**Problem requirements**
The response should hold each line from the entries below where "already" is found.

**Data in this exercise**
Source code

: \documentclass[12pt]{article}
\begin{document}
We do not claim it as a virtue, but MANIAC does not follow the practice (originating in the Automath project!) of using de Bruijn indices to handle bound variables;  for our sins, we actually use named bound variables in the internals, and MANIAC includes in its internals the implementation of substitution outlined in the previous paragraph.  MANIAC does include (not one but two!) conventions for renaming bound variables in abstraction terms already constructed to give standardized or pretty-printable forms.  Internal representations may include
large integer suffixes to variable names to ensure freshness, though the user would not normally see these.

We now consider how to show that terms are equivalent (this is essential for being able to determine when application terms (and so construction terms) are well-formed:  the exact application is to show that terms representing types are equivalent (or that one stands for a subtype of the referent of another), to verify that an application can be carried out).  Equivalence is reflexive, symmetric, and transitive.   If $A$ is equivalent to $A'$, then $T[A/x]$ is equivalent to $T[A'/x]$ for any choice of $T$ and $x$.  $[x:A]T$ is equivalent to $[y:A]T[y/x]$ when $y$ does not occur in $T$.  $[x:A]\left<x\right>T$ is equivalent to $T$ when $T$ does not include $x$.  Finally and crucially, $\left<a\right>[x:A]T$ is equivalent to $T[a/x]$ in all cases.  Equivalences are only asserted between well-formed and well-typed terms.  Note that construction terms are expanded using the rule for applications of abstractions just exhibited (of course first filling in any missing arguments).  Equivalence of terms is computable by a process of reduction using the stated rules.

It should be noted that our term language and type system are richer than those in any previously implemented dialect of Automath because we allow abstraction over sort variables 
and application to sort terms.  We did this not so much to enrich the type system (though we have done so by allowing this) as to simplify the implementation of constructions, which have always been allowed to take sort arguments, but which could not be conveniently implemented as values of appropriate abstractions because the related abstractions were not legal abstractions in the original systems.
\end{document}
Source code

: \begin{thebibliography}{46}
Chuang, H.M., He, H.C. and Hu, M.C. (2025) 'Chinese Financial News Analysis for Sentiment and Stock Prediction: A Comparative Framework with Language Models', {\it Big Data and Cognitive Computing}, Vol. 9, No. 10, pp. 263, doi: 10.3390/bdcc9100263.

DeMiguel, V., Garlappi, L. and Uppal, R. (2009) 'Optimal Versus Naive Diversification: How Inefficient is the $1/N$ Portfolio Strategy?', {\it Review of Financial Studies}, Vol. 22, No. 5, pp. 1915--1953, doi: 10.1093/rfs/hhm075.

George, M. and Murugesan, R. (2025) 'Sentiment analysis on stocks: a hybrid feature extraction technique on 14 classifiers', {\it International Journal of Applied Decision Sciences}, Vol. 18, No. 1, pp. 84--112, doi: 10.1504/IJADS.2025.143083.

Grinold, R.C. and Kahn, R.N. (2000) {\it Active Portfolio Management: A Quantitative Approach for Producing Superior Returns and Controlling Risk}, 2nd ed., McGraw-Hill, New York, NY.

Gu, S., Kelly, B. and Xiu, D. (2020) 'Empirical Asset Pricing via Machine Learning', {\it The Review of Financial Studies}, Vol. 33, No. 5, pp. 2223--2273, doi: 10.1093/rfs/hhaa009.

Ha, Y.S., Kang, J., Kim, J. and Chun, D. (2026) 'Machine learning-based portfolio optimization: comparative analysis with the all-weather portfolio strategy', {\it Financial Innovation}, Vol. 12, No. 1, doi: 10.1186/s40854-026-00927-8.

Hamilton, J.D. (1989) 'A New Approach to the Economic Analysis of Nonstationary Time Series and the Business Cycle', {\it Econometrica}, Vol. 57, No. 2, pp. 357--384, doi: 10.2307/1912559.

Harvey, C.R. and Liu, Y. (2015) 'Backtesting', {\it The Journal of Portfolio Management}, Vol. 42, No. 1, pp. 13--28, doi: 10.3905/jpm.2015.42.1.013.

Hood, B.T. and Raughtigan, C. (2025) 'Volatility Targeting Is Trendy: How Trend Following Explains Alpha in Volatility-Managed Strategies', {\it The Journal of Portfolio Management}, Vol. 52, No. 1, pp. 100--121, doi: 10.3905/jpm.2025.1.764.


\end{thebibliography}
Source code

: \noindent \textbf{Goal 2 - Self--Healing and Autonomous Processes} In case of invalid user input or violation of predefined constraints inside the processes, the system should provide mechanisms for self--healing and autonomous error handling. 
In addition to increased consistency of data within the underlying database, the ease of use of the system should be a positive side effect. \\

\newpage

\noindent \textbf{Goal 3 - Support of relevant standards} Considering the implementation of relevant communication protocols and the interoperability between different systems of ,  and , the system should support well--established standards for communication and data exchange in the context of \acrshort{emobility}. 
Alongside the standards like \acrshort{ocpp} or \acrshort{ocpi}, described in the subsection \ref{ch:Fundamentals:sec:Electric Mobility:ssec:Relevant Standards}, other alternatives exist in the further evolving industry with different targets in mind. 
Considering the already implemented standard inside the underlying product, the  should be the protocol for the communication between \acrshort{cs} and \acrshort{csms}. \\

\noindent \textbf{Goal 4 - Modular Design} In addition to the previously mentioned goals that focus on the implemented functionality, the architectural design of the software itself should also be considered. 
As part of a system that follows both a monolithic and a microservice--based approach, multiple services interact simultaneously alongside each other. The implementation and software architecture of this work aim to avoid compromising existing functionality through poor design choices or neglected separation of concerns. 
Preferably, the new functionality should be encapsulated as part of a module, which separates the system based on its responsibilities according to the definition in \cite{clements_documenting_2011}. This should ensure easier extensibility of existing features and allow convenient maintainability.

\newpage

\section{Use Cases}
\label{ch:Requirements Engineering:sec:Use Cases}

==

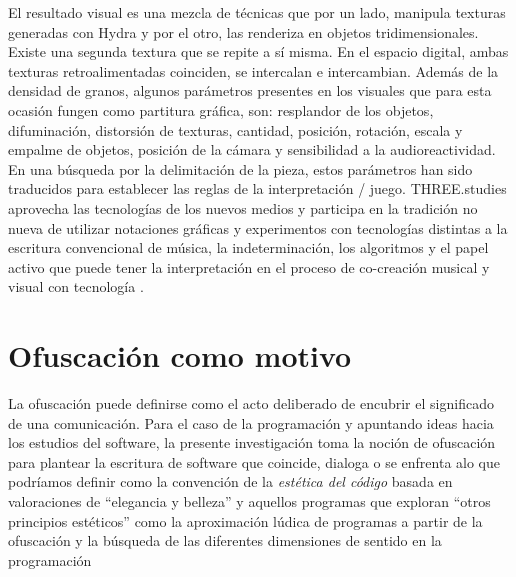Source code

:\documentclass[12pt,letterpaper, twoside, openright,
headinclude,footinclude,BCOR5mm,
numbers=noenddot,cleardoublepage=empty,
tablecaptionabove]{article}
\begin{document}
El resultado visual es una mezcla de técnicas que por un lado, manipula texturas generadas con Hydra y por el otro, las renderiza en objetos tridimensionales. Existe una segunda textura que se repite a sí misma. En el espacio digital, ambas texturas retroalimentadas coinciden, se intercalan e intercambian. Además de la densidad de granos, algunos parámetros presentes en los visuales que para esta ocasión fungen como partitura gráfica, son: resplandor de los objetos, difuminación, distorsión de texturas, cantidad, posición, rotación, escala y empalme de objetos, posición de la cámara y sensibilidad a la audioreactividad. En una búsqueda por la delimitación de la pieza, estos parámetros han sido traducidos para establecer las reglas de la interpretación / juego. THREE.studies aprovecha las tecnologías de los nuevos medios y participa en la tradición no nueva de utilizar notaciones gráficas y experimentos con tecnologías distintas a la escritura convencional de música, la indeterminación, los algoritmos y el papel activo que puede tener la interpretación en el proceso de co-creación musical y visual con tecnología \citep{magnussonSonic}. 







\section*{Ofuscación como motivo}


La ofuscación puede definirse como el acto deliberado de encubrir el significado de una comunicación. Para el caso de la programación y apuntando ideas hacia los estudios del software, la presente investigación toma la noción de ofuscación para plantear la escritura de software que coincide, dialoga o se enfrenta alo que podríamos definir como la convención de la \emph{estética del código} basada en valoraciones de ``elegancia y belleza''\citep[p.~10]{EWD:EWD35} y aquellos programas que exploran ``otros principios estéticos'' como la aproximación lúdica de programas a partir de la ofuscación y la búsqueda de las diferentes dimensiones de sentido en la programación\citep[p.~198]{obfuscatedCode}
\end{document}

**Written response**
We do not claim it as a virtue, but MANIAC does not follow the practice (originating in the Automath project!) of using de Bruijn indices to handle bound variables;  for our sins, we actually use named bound variables in the internals, and MANIAC includes in its internals the implementation of substitution outlined in the previous paragraph.  MANIAC does include (not one but two!) conventions for renaming bound variables in abstraction terms already constructed to give standardized or pretty-printable forms.  Internal representations may include
Considering the already implemented standard inside the underlying product, the  should be the protocol for the communication between \acrshort{cs} and \acrshort{csms}. \\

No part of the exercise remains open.